Learning about Archeology at Colonial Middle School
The young archeologists carefully removed the soil (the cookie part) to extract the fossils and artifacts (the colored chips). Yellow chips represented pottery shards. Blue chips were stones and tools. Green chips were food remains. Red chips were shells, and brown chips were bones. “I now have a new appreciation for archeologists,” said CMS sixth-grader Taylor Bryan. “I think they need a lot of patience. It was really hard trying to get the chips out in one piece.”

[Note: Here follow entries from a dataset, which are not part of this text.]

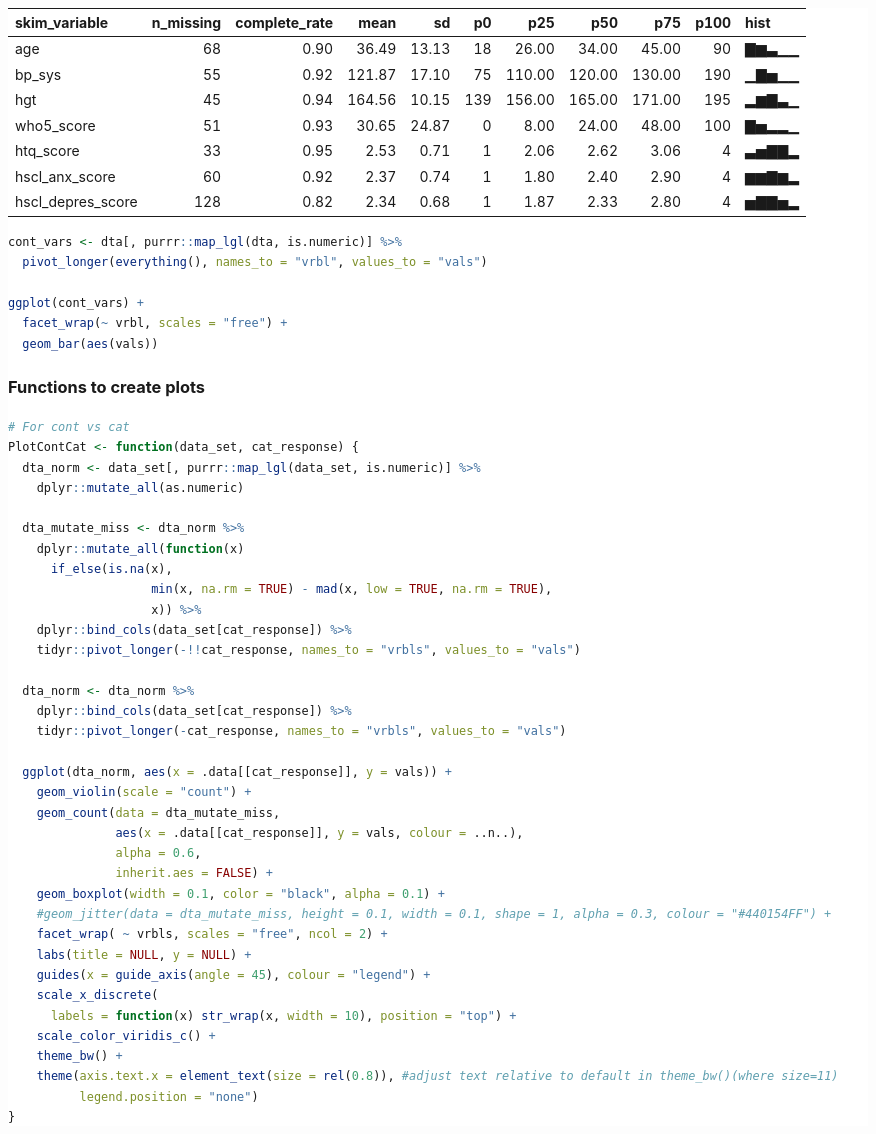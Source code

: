 | skim\_variable      | n\_missing | complete\_rate |   mean |    sd |  p0 |    p25 |    p50 |    p75 | p100 | hist  |
| :------------------ | ---------: | -------------: | -----: | ----: | --: | -----: | -----: | -----: | ---: | :---- |
| age                 |         68 |           0.90 |  36.49 | 13.13 |  18 |  26.00 |  34.00 |  45.00 |   90 | ▇▆▃▁▁ |
| bp\_sys             |         55 |           0.92 | 121.87 | 17.10 |  75 | 110.00 | 120.00 | 130.00 |  190 | ▁▇▅▁▁ |
| hgt                 |         45 |           0.94 | 164.56 | 10.15 | 139 | 156.00 | 165.00 | 171.00 |  195 | ▂▆▇▃▁ |
| who5\_score         |         51 |           0.93 |  30.65 | 24.87 |   0 |   8.00 |  24.00 |  48.00 |  100 | ▇▅▂▂▁ |
| htq\_score          |         33 |           0.95 |   2.53 |  0.71 |   1 |   2.06 |   2.62 |   3.06 |    4 | ▃▅▇▇▂ |
| hscl\_anx\_score    |         60 |           0.92 |   2.37 |  0.74 |   1 |   1.80 |   2.40 |   2.90 |    4 | ▆▆▇▆▂ |
| hscl\_depres\_score |        128 |           0.82 |   2.34 |  0.68 |   1 |   1.87 |   2.33 |   2.80 |    4 | ▅▇▇▅▂ |

``` r
cont_vars <- dta[, purrr::map_lgl(dta, is.numeric)] %>% 
  pivot_longer(everything(), names_to = "vrbl", values_to = "vals")

ggplot(cont_vars) +
  facet_wrap(~ vrbl, scales = "free") +
  geom_bar(aes(vals))
```

### Functions to create plots

``` r
# For cont vs cat
PlotContCat <- function(data_set, cat_response) {
  dta_norm <- data_set[, purrr::map_lgl(data_set, is.numeric)] %>%
    dplyr::mutate_all(as.numeric)
  
  dta_mutate_miss <- dta_norm %>%
    dplyr::mutate_all(function(x)
      if_else(is.na(x),
                    min(x, na.rm = TRUE) - mad(x, low = TRUE, na.rm = TRUE),
                    x)) %>%
    dplyr::bind_cols(data_set[cat_response]) %>%
    tidyr::pivot_longer(-!!cat_response, names_to = "vrbls", values_to = "vals")
  
  dta_norm <- dta_norm %>%
    dplyr::bind_cols(data_set[cat_response]) %>%
    tidyr::pivot_longer(-cat_response, names_to = "vrbls", values_to = "vals")
  
  ggplot(dta_norm, aes(x = .data[[cat_response]], y = vals)) +
    geom_violin(scale = "count") +
    geom_count(data = dta_mutate_miss,
               aes(x = .data[[cat_response]], y = vals, colour = ..n..),
               alpha = 0.6,
               inherit.aes = FALSE) +
    geom_boxplot(width = 0.1, color = "black", alpha = 0.1) +
    #geom_jitter(data = dta_mutate_miss, height = 0.1, width = 0.1, shape = 1, alpha = 0.3, colour = "#440154FF") +
    facet_wrap( ~ vrbls, scales = "free", ncol = 2) +
    labs(title = NULL, y = NULL) +
    guides(x = guide_axis(angle = 45), colour = "legend") +
    scale_x_discrete(
      labels = function(x) str_wrap(x, width = 10), position = "top") +
    scale_color_viridis_c() +
    theme_bw() +
    theme(axis.text.x = element_text(size = rel(0.8)), #adjust text relative to default in theme_bw()(where size=11)
          legend.position = "none") 
}

```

The students also recorded their findings and then created a hypothesis about their excavation site, including who lived there and the kinds of lives they led, based on what they found. “My excavation site was in Italy from 2,000 years ago,” said CMS sixth-grader Jackson Gordy. “The Bubonic Plague had struck, and there were many bones inside of the catacombs. The plague killed many and there were close to 30 skeletons in there. A lot were missing or decomposed. We had even found tools in there. Pottery shards, too.”
The project incorporates the STEAM concepts of hands-on learning, interdisciplinary lessons and making connections to the real world. “I think it is very cool to find pieces of history, and it’s all in the ground,” said CMS sixth-grader Amelia Johnson. “We don’t really know how people lived a long time ago. When we find artifacts from then, we know a little bit more about how they lived.”